Radu Jude saiu de Loacrno com o Leopardo de Prata por 'Não Espere Muito do Fim do Mundo' | Foto: Divulgação

 

Depois de "Má Sorte no Sexo ou Pornô Acidental" (Urso de Ouro de 2021), Radu Jude virou um popstar autoral, vicejando a chamada Primavera Romena. O termo se refere a uma onda de filmes que apareceu em Bucareste a partir de 2005, sempre de tom irônico, nas raias de um humor rascante, que sempre denuncia incongruências de governo.

Nesta sexta, seu longa-metragem mais recente, "Não Espere Muito Do Fim Do Mundo" ("Nu Astepta Prea Mult De La Sfârsitul Lumii"), que ganhou o Prêmio do Júri no Festival de Locarno, chega ao Brasil, via MUBI.

Sua atriz, Ilinca Manolache, tem um desempenho em estado de graça. É um estudo sobre o sucateamento das relações laborais, centrado no empenho de uma produtora (Ilinca, brilhante) em filmar pessoas que sofreram acidentes de trabalho.

A partir do dia 10, seis curtas dele entra no www.mubi.com, incluindo como "Plastic Semiotic" (2021) e "The Potemkinists" (2022).

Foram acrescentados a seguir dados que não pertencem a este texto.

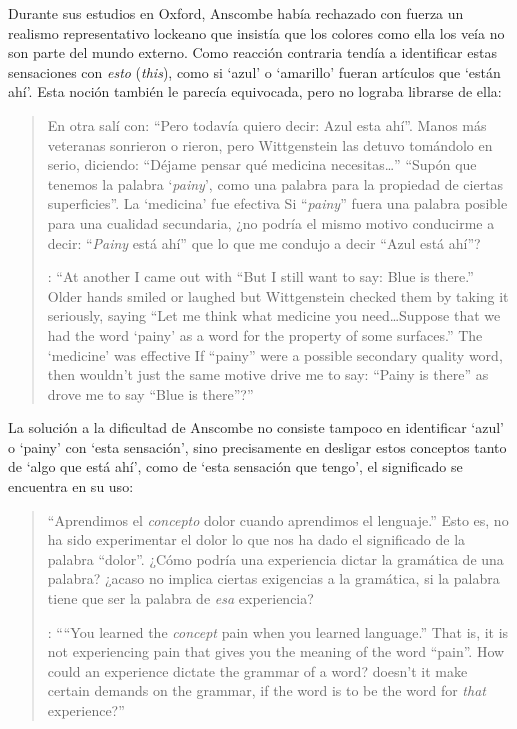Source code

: Durante sus estudios en Oxford, Anscombe había rechazado con fuerza un realismo representativo lockeano que insistía que los colores como ella los veía no son parte del mundo externo. Como reacción contraria tendía a identificar estas sensaciones con \emph{esto} (\emph{this}), como si `azul' o `amarillo' fueran artículos que `están ahí'. Esta noción también le parecía equivocada, pero no lograba librarse de ella: \blockquote[{\Cite[viii]{anscombe1981metaphysics}}: \enquote{At another  I came out with ``But I still want to say: Blue is there.'' Older hands smiled or laughed but Wittgenstein checked them by taking it seriously, saying ``Let me think what medicine you need\ldots Suppose that we had the word `painy' as a word for the property of some surfaces.'' The `medicine' was effective \textelp{} If ``painy'' were a possible secondary quality word, then wouldn't just the same motive drive me to say: ``Painy is there'' as drove me to say ``Blue is there''?}]{En otra  salí con: ``Pero todavía quiero decir: Azul esta ahí''. Manos más veteranas sonrieron o rieron, pero Wittgenstein las detuvo tomándolo en serio, diciendo: ``Déjame pensar qué medicina necesitas\ldots'' ``Supón que tenemos la palabra `\emph{painy}', como una palabra para la propiedad de ciertas superficies''. La `medicina' fue efectiva \textelp{} Si ``\emph{painy}'' fuera una palabra posible para una cualidad secundaria, ¿no podría el mismo motivo conducirme a decir: ``\emph{Painy} está ahí'' que lo que me condujo a decir ``Azul está ahí''?} La solución a la dificultad de Anscombe no consiste tampoco en identificar `azul' o `painy' con `esta sensación', sino precisamente en desligar estos conceptos tanto de `algo que está ahí', como de `esta sensación que tengo', el significado se encuentra en su uso: \blockquote[{\Cite[114]{anscombe1981parmenides:qli}}: \enquote{``You learned the \emph{concept} pain when you learned language.'' That is, it is not experiencing pain that gives you the meaning of the word ``pain''. How could an experience dictate the grammar of a word? \textelp{} doesn't it make certain demands on the grammar, if the word is to be the word for \emph{that} experience?}]{``Aprendimos el \emph{concepto} dolor cuando aprendimos el lenguaje.'' Esto es, no ha sido experimentar el dolor lo que nos ha dado el significado de la palabra ``dolor''. ¿Cómo podría una experiencia dictar la gramática de una palabra? \textelp{} ¿acaso no implica ciertas exigencias a la gramática, si la palabra tiene que ser la palabra de \emph{esa} experiencia?}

Além do que se vê nos noticiários, as principais informações que o mundo teve sobre a Romênia nos últimos 20 anos se deve ao cinema, a uma série de longas-metragens em que seus conterrâneos mapearam a vida em seu país. Como é essa Romênia das telas e o quanto ela traduz a realidade de sua pátria?

Radu Jude: Se eu sei algo sobre o Brasil, foi o Cinema Novo que me ensinou. Aprendi sobre vocês com Nelson Pereira dos Santos e com Glauber Rocha. Recentemente, eu vi "Baronesa", de Juliana Antunes, que é uma valiosa expressão e me deixou impressionado com o que vocês são capazes de fazer. O cinema tem essa habilidade de formar comunidades ao apresentar um mundo a outro. No caso da Romênia, estamos atravessando uma fase de transformação. Em termos de contradição social, estamos sempre no limite, embora o risco atual não esteja tão ameaçador quanto já foi. Não temos um Bolsonaro hoje no Poder. Mas há um pleito para que nossos filmes se tornem mais comerciais, até por parte dos intelectuais, e passamos por uma influência da comédia stand-up. Não vejo nossa filmografia em seu melhor momento.

Há exceções?

Há, mas eu não vejo os jovens que estão chegando trazendo a audácia de que um bom cinema precisa. Nesse contexto, o que eu venho fazendo é tentando ser autêntico, ser eu. Há em "Não Espere Muito do Fim Do Mundo" uma longa sequência com cruzes. Seria normal que qualquer produtor se propusesse a cortar aquilo, mas eu briguei para aquela imagem se manter onde está, como está. Somos formatados hoje a escrever filmes de uma única forma. Mas eu não crio filmes em função das histórias e, sim, de uma busca por estruturas, por abordagens que possam ser únicas.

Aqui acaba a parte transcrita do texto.